Clone the repository and install the project in your python environment, either using `pip`

```console
git clone [email protected]:jonasrenault/cprex.git
cd cprex
pip install --editable .
```

or [poetry](https://python-poetry.org/)

```console
git clone [email protected]:jonasrenault/cprex.git
cd cprex
poetry install
```

### Install grobid and models

#### Installing and running grobid

CPREx depends on [GROBID](https://github.com/kermitt2/grobid) and its extension [grobid-quantities](https://github.com/lfoppiano/grobid-quantities) for parsing PDF documents and extracting quantities from their text. For convenience, CPREx provides a command line interface (CLI) to install grobid and start a grobid server.

Run

```console
cprex install-grobid
```

to install a grobid server and the grobid-quantities extension (by default, grobid and models required by CPREx are installed in a `.cprex` directory in your home directory).

Run

```console
cprex start-grobid
```

to start a grobid server and enable parsing of PDF documents from CPREx.

#### Installing NER et REL models

To perform Named Entity Recognition (NER) of chemical compounds and Relation Extraction (RE), CPREx requires some pretrained models.
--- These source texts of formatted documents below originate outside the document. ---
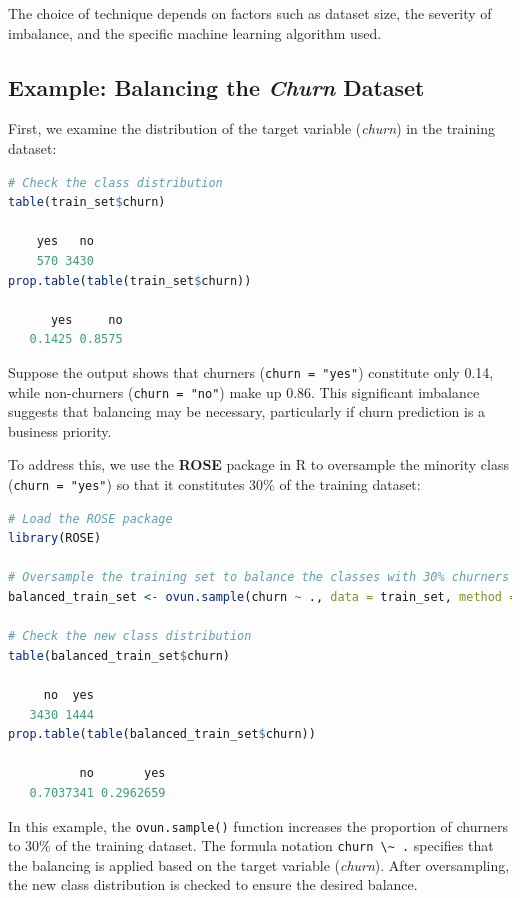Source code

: \documentclass[
]{book}
\newcommand{\passthrough}[1]{#1}
\theoremstyle{definition}
\theoremstyle{definition}
\theoremstyle{definition}
\theoremstyle{definition}
\theoremstyle{remark}
\begin{document}
The choice of technique depends on factors such as dataset size, the severity of imbalance, and the specific machine learning algorithm used.

\subsection*{\texorpdfstring{Example: Balancing the \emph{Churn} Dataset}{Example: Balancing the Churn Dataset}}\label{example-balancing-the-churn-dataset}

First, we examine the distribution of the target variable (\emph{churn}) in the training dataset:

\begin{lstlisting}[language=R]
# Check the class distribution
table(train_set$churn)
   
    yes   no 
    570 3430
prop.table(table(train_set$churn))
   
      yes     no 
   0.1425 0.8575
\end{lstlisting}

Suppose the output shows that churners (\passthrough{\lstinline!churn = "yes"!}) constitute only 0.14, while non-churners (\passthrough{\lstinline!churn = "no"!}) make up 0.86. This significant imbalance suggests that balancing may be necessary, particularly if churn prediction is a business priority.

To address this, we use the \textbf{ROSE} package in R to oversample the minority class (\passthrough{\lstinline!churn = "yes"!}) so that it constitutes 30\% of the training dataset:

\begin{lstlisting}[language=R]
# Load the ROSE package
library(ROSE)

# Oversample the training set to balance the classes with 30% churners
balanced_train_set <- ovun.sample(churn ~ ., data = train_set, method = "over", p = 0.3)$data

# Check the new class distribution
table(balanced_train_set$churn)
   
     no  yes 
   3430 1444
prop.table(table(balanced_train_set$churn))
   
          no       yes 
   0.7037341 0.2962659
\end{lstlisting}

In this example, the \passthrough{\lstinline!ovun.sample()!} function increases the proportion of churners to 30\% of the training dataset. The formula notation \passthrough{\lstinline!churn \~ .!} specifies that the balancing is applied based on the target variable (\emph{churn}). After oversampling, the new class distribution is checked to ensure the desired balance.
\end{document}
These models can be installed by running

```console
cprex install-models
```

This will install a [PubmedBert model](https://ftp.ncbi.nlm.nih.gov/pub/lu/BC7-NLM-Chem-track/) finetuned on the NLM-CHEM corpus for extraction of chemical named entities. This model was finetuned by the [BioCreative VII track](https://biocreative.bioinformatics.udel.edu/tasks/biocreative-vii/track-2/).

It will also install a [RE model](https://github.com/jonasrenault/cprex/releases/tag/v0.4.0) pre-trained on our own annotated dataset.
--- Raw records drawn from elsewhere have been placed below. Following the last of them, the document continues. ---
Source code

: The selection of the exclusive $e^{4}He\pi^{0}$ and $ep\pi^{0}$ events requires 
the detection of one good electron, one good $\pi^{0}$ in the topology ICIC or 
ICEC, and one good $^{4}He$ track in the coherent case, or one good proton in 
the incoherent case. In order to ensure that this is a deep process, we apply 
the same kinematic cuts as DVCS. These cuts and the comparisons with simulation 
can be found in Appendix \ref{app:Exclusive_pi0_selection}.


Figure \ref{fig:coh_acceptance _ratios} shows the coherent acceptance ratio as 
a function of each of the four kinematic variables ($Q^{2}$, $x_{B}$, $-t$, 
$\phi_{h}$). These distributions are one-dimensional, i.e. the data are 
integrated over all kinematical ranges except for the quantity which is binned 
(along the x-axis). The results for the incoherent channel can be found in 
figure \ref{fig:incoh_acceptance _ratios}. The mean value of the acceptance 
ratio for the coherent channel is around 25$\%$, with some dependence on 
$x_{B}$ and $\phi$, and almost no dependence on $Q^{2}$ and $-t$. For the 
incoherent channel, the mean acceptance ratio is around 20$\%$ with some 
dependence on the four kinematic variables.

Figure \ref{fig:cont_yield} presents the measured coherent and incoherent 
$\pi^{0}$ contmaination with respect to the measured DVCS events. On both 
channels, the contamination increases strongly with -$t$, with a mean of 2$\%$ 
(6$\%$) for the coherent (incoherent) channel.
#### Installing a base spacy model

A base [spaCy model](https://github.com/explosion/spacy-models/releases), such as `en_core_web_sm`, is required for tokenization, lemmatization, and all other features offered by spaCy. To install a spaCy model, you can run

```console
python -m spacy download en_core_web_sm
```

or directly install it with pip by specifying the model's url

```console
pip install https://github.com/explosion/spacy-models/releases/download/en_core_web_sm-3.7.1/en_core_web_sm-3.7.1.tar.gz
```

## Run CPREx

### Using Docker

The easiest way to run CPREx is to use [Docker](https://docs.docker.com/) to start a container running CPREx. Refer to the [official documentation](https://docs.docker.com/get-docker/) for instructions on how to install Docker on your system.

You can then pull the CPREx image from github's container registry with

```console
docker pull ghcr.io/jonasrenault/cprex:latest
```

You can start a container running this image with

```console
docker run -t --rm -p 80:8501 ghcr.io/jonasrenault/cprex:latest
```

Note that the image is only compiled for amd64 architectures. Add `--platform=linux/amd64` if running on an ARM architecture.

Once the container is started, you can access CPREx's streamlit UI by opening a browser at the [http://localhost](http://localhost) URL.

### Run streamlit locally

CPREx provides a User Interface built with [streamlit](https://streamlit.io/). The UI lets you upload a PDF file and see the results of running CPREx on it. If you've cloned the CPREx repository locally and installed the projet in a python environment, you can run the UI by executing the following command, in the python environment and from CPREx's root directory

```console
streamlit run cprex/ui/streamlit.py
```

This will start a web server exposing the UI at [http://localhost:8501](http://localhost:8501). Note that for CPREx's pipeline to work, you must have installed the models with the `cprex install-models` command, and started the grobid services with `cprex start-grobid`.

### Notebook examples

Notebook examples showing how to use CPREx directly in a Python script are available in the [notebooks](./notebooks/) directory. To run the notebooks, install [jupyterlab](https://jupyter.org/install) in your Python environment, start it with `jupyter lab`, and open one of the example notebooks. Note that for CPREx's pipeline to work, you must have installed the models with the `cprex install-models` command, and started the grobid services with `cprex start-grobid`.